Les dispositifs correctifs de l’application pleine et entière des différents impôts et taxes inscrits dans notre législation sont manifestement l’une des sources du processus d’endettement et de déficit chronique de l’État. Ce qu’on appelle les « niches fiscales » constitue d’ailleurs, depuis quelques années, l’élément principal de mobilisation et d’utilisation de l’argent public, bien au-delà de la dépense publique directe. Cette situation n’est pas saine.

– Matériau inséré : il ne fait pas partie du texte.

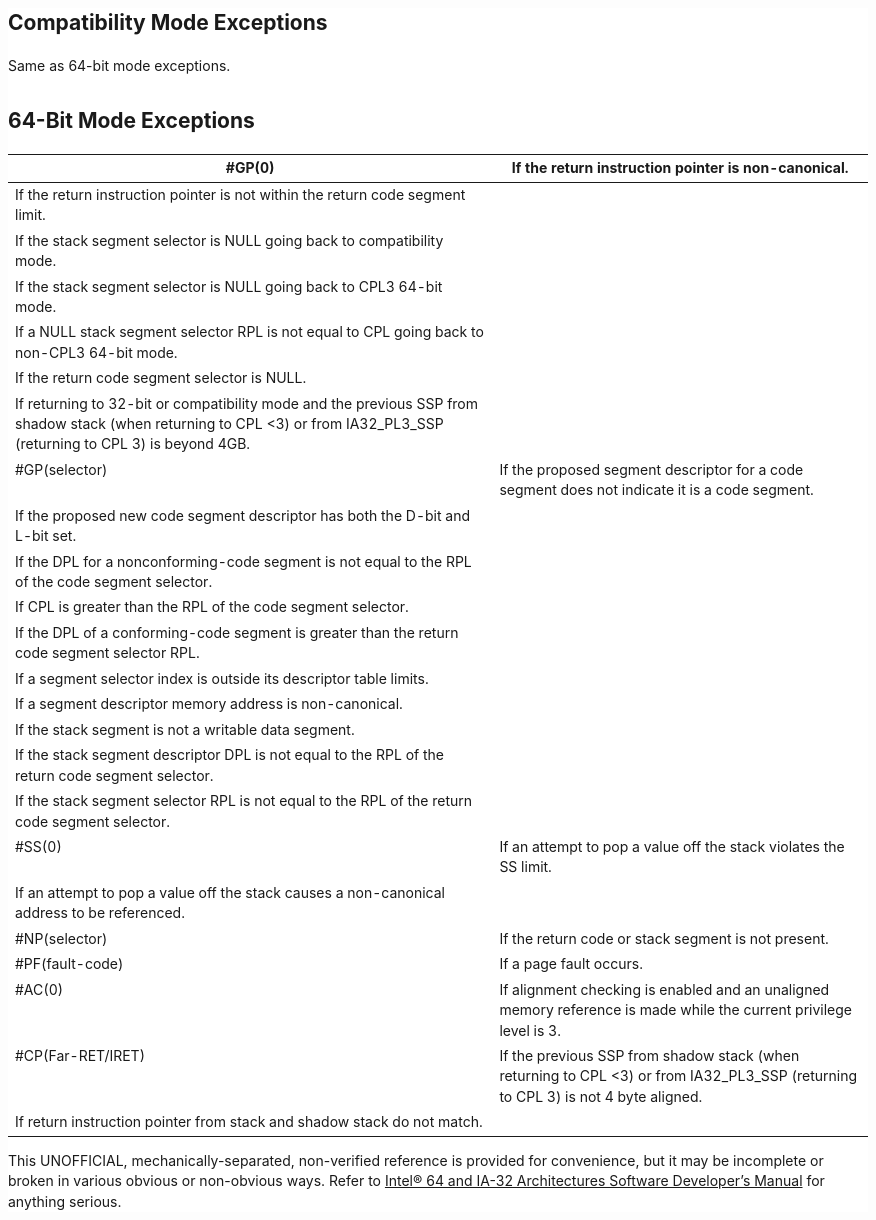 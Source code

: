 ## Compatibility Mode Exceptions

Same as 64-bit mode exceptions.

## 64-Bit Mode Exceptions

| \#​​​​GP(0)                                                                                                                                                             | If the return instruction pointer is non-canonical.                                                                               |
| ----------------------------------------------------------------------------------------------------------------------------------------------------------------------- | --------------------------------------------------------------------------------------------------------------------------------- |
| If the return instruction pointer is not within the return code segment limit.                                                                                          |
| If the stack segment selector is NULL going back to compatibility mode.                                                                                                 |
| If the stack segment selector is NULL going back to CPL3 64-bit mode.                                                                                                   |
| If a NULL stack segment selector RPL is not equal to CPL going back to non-CPL3 64-bit mode.                                                                            |
| If the return code segment selector is NULL.                                                                                                                            |
| If returning to 32-bit or compatibility mode and the previous SSP from shadow stack (when returning to CPL <3) or from IA32_PL3_SSP (returning to CPL 3) is beyond 4GB. |
| \#​​​​GP(selector)                                                                                                                                                      | If the proposed segment descriptor for a code segment does not indicate it is a code segment.                                     |
| If the proposed new code segment descriptor has both the D-bit and L-bit set.                                                                                           |
| If the DPL for a nonconforming-code segment is not equal to the RPL of the code segment selector.                                                                       |
| If CPL is greater than the RPL of the code segment selector.                                                                                                            |
| If the DPL of a conforming-code segment is greater than the return code segment selector RPL.                                                                           |
| If a segment selector index is outside its descriptor table limits.                                                                                                     |
| If a segment descriptor memory address is non-canonical.                                                                                                                |
| If the stack segment is not a writable data segment.                                                                                                                    |
| If the stack segment descriptor DPL is not equal to the RPL of the return code segment selector.                                                                        |
| If the stack segment selector RPL is not equal to the RPL of the return code segment selector.                                                                          |
| \#​​​​​SS(0)                                                                                                                                                            | If an attempt to pop a value off the stack violates the SS limit.                                                                 |
| If an attempt to pop a value off the stack causes a non-canonical address to be referenced.                                                                             |
| \#​NP(selector)                                                                                                                                                         | If the return code or stack segment is not present.                                                                               |
| \#​PF(fault-code)                                                                                                                                                       | If a page fault occurs.                                                                                                           |
| \#​AC(0)                                                                                                                                                                | If alignment checking is enabled and an unaligned memory reference is made while the current privilege level is 3.                |
| \#​CP(Far-RET/IRET)                                                                                                                                                     | If the previous SSP from shadow stack (when returning to CPL <3) or from IA32_PL3_SSP (returning to CPL 3) is not 4 byte aligned. |
| If return instruction pointer from stack and shadow stack do not match.                                                                                                 |

This UNOFFICIAL, mechanically-separated, non-verified reference is provided for convenience, but it may be
incomplete or broken in various obvious or non-obvious
ways. Refer to [Intel® 64 and IA-32 Architectures Software Developer’s Manual](https://software.intel.com/en-us/download/intel-64-and-ia-32-architectures-sdm-combined-volumes-1-2a-2b-2c-2d-3a-3b-3c-3d-and-4) for anything serious.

La dépense fiscale, par définition, n’a de sens que pour ceux qui ont quelque chose à payer, que ce soit sur les revenus qu’ils tirent de leur activité ou sur ceux que leur procure l’exploitation d’un capital ou d’un patrimoine, et non pour ceux dont les ressources sont si modestes que la stricte application de tel ou tel barème les exonère d’emblée.
Le développement des niches fiscales participe de la rupture du pacte républicain et des principes constitutionnels selon lesquels chacun contribue à la charge publique à la mesure de ses moyens.
Comme nous le savons, pour le seul impôt sur le revenu, les mesures de « correction » ont un coût important – aux alentours de 40 milliards d’euros, ce qui représente, dans les faits, une moins-value proche des quatre dixièmes du rendement normal de cet impôt –, et cela sans que beaucoup d’évaluations soient menées, sinon sur les dispositions générales, en tout cas sur la plupart des dispositions spécifiques touchant les revenus liés au patrimoine ou à des placements financiers.
Lorsque l’État renonce ainsi, et en vertu de dispositions légales, à 40 % des recettes que devrait lui fournir l’impôt sur le revenu, c’est un peu comme si le taux marginal supérieur n’était que de 24 %, au lieu de 40 %.
En fait, la combinaison des niches fiscales de l’impôt sur le revenu et les effets du bouclier fiscal peut produire ce résultat pour le moins étonnant : plus le revenu est élevé et le patrimoine important, plus le montant de l’imposition tend à se réduire !
Le plafonnement global des niches fiscales n’a guère eu d’effets sur le niveau global de la dépense fiscale. Il faut donc franchir désormais une nouvelle étape et décider d’un plafonnement plus contraignant, de manière à obtenir un meilleur rendement de l’impôt pour le budget général.
Ce plafonnement ne saurait évidemment nous dispenser du débat que nous devons absolument avoir sur l’ensemble des dispositifs dérogatoires, leur coût, leurs effets sur le comportement des agents économiques, leur pertinence économique et sociale.